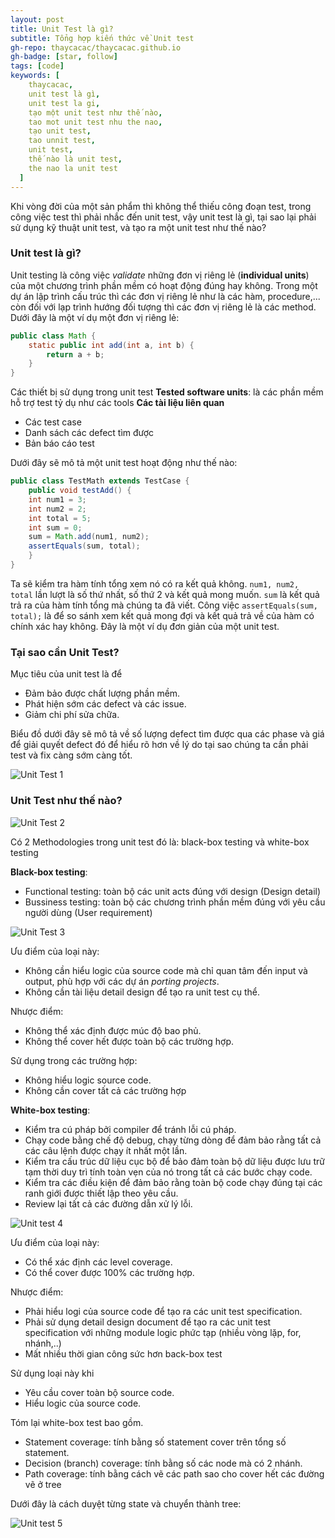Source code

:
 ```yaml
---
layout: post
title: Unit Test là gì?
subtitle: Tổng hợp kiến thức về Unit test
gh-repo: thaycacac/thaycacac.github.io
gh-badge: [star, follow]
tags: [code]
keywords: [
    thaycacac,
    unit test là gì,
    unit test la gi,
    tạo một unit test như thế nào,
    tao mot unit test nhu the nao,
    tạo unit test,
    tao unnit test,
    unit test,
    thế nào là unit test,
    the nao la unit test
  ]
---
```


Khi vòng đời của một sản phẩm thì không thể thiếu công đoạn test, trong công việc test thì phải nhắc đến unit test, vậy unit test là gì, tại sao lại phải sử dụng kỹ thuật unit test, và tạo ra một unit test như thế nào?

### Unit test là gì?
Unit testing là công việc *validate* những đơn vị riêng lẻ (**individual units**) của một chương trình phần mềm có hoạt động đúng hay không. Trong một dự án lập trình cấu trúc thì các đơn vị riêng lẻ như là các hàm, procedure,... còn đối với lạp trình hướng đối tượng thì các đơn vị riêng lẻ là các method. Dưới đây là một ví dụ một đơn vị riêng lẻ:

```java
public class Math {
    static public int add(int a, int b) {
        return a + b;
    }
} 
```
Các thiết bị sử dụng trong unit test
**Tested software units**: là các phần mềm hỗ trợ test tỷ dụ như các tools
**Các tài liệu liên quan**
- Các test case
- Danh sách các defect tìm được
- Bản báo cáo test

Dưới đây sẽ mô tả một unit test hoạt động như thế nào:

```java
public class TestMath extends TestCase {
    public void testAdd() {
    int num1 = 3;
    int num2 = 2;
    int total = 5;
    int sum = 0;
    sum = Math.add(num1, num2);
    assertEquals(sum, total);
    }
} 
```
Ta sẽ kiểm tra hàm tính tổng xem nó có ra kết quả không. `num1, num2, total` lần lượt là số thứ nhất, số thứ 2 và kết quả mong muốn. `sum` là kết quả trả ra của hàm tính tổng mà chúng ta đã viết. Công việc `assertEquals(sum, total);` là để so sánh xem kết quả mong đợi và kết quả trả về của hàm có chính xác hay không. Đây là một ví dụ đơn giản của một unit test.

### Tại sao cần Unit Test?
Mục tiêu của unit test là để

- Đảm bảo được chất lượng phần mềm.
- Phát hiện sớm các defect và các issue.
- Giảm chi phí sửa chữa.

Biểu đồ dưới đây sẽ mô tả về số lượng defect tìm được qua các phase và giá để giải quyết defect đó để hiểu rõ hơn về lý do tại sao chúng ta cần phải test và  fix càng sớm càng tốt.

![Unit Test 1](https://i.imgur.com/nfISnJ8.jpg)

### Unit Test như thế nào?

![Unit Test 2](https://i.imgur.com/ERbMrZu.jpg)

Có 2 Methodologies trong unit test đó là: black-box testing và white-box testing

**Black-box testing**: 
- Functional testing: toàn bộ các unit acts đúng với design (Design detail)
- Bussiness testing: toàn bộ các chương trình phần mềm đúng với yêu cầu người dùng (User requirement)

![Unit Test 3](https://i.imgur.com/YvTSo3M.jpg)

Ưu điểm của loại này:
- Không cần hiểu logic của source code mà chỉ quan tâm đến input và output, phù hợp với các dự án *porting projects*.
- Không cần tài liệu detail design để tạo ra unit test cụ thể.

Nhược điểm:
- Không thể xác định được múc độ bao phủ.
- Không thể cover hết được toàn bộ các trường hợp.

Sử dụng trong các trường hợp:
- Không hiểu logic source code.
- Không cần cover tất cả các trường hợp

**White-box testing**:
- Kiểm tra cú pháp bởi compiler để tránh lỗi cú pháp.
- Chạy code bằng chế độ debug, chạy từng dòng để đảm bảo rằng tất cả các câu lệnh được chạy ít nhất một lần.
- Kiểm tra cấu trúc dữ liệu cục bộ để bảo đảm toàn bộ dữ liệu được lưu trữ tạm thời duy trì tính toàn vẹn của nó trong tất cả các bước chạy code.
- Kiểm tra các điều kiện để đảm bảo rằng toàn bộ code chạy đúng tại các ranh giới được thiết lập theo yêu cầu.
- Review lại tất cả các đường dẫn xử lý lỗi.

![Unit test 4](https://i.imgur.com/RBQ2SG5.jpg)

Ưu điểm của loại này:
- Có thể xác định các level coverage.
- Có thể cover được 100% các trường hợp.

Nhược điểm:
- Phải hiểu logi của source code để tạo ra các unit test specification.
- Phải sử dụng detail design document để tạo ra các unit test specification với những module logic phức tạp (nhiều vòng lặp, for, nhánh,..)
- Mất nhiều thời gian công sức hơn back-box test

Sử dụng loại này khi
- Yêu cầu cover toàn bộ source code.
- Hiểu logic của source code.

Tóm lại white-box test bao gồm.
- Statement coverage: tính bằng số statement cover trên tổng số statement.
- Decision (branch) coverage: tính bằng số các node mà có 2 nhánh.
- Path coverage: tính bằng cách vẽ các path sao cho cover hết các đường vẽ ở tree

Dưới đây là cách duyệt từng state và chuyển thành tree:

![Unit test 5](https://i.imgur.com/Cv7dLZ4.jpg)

■ **Directions for this task**
In the listing above, find the line containing "### Unit Test như thế nào?" and the line containing "- Bussiness testing: toàn", then quote both, plus every line between them, exactly as written.

■ **Exercise response**
### Unit Test như thế nào?

![Unit Test 2](https://i.imgur.com/ERbMrZu.jpg)

Có 2 Methodologies trong unit test đó là: black-box testing và white-box testing

**Black-box testing**: 
- Functional testing: toàn bộ các unit acts đúng với design (Design detail)
- Bussiness testing: toàn bộ các chương trình phần mềm đúng với yêu cầu người dùng (User requirement)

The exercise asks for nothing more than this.